Power losses refer to the difference between the amount of electricity generated and what is sold to consumers.

Electricity is lost in three levels; during transmission from the generation station to substations; in the course of distribution from the substation to customers; and at some customer premises through the tampering of metres.

LOW VOLTAGE LINES

According to industry analysts, the losses occur as a result of a weak electricity distribution network that cannot support a certain level of power generation.

Vandalism of equipment such as transformers and cables also results in losses.

Kenya Power attributed the increase in power losses for two consecutive months from November last year on to accelerated electricity connection to households and small businesses, which  rely on low voltage lines that are prone to losses.

“Maintaining low voltage lines is expensive and they tend to increase the losses especially when you have to extend them,” said Mr Chumo.

Power losses are currently at about 17 per cent. Kenya Power targets to cut this to 15 per cent by the end of 2016.

The acceptable level of losses depends on the size of a country’s grid network, with those that have a wide network being prone to big losses.

According to the industry, one per cent loss translates into Sh1 billion losses in revenue for Kenya Power.

The KNBS data shows that total local electricity generation reduced from 775 million units in January to 702 million units in February. Electricity sales, however,  increased from 601.25 million units to 611.57 million units during the same period.

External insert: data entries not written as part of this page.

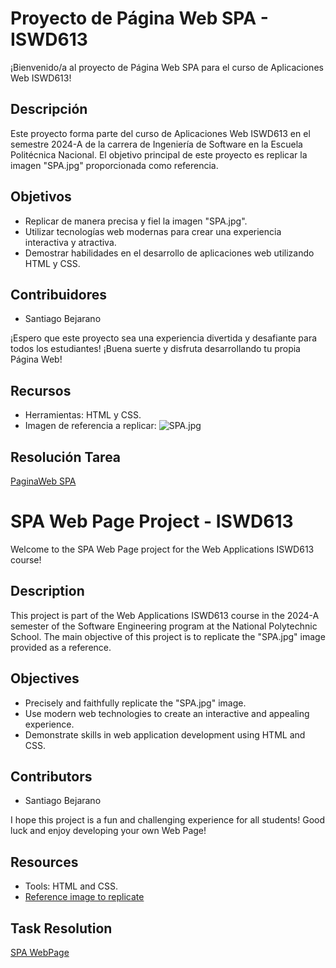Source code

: # Proyecto de Página Web SPA - ISWD613

¡Bienvenido/a al proyecto de Página Web SPA para el curso de Aplicaciones Web ISWD613!

## Descripción
Este proyecto forma parte del curso de Aplicaciones Web ISWD613 en el semestre 2024-A de la carrera de Ingeniería de Software en la Escuela Politécnica Nacional. El objetivo principal de este proyecto es replicar la imagen "SPA.jpg" proporcionada como referencia.

## Objetivos
- Replicar de manera precisa y fiel la imagen "SPA.jpg".
- Utilizar tecnologías web modernas para crear una experiencia interactiva y atractiva.
- Demostrar habilidades en el desarrollo de aplicaciones web utilizando HTML y CSS.

## Contribuidores
- Santiago Bejarano

¡Espero que este proyecto sea una experiencia divertida y desafiante para todos los estudiantes! ¡Buena suerte y disfruta desarrollando tu propia Página Web!

## Recursos
- Herramientas: HTML y CSS.
- Imagen de referencia a replicar:
<a name="Recursos"></a>
![SPA.jpg](images/SPA.jpg)

## Resolución Tarea
[PaginaWeb SPA](https://santiagobejarano.github.io/PaginaWeb_Spa/)


# SPA Web Page Project - ISWD613

Welcome to the SPA Web Page project for the Web Applications ISWD613 course!

## Description
This project is part of the Web Applications ISWD613 course in the 2024-A semester of the Software Engineering program at the National Polytechnic School. The main objective of this project is to replicate the "SPA.jpg" image provided as a reference.

## Objectives
- Precisely and faithfully replicate the "SPA.jpg" image.
- Use modern web technologies to create an interactive and appealing experience.
- Demonstrate skills in web application development using HTML and CSS.

## Contributors
- Santiago Bejarano

I hope this project is a fun and challenging experience for all students! Good luck and enjoy developing your own Web Page!

## Resources
- Tools: HTML and CSS.
- [Reference image to replicate](#recursos)

## Task Resolution
[SPA WebPage](https://santiagobejarano.github.io/PaginaWeb_Spa/)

During the current financial year, Kenya Power has budgeted about Sh52 billion for network upgrade across the country. Among the projects lined up is the installation of new substations and power lines.

In February, the utility issued tenders for construction of 36 substations across the country at a cost of Sh10.5 billion.

BAGGED TENDERS

Mastermind Tobacco’s engineering company, NGM Limited and advertising company Magnate Ventures are among the firms that bagged the lucrative tender.

The rest of the eight companies that were chosen to build the substations were mostly from India, Saudi Arabia and Iran.

The foreign companies will set up 20 substations at a cost of Sh5.8 billion.

In total, the utility is expected to build 98 new substations by the end of June, next year.

Kenya Power posted a 38.5 per cent jump in its after-tax profit for the half year period to December 2014, mainly attributed to increased electricity sales and a jump in electricity tariff by the Energy Regulatory Commission during the period.

Revenue from electricity sales increased from Sh26.9 billion in a similar period in 2013 to Sh37.6 billion in the period under review.

The firm announced that during the half year period, it had spent Sh10 billion to upgrade its electricity distribution network through replacement of old power distribution lines, transformers and refurbishment of substations and installation of new ones.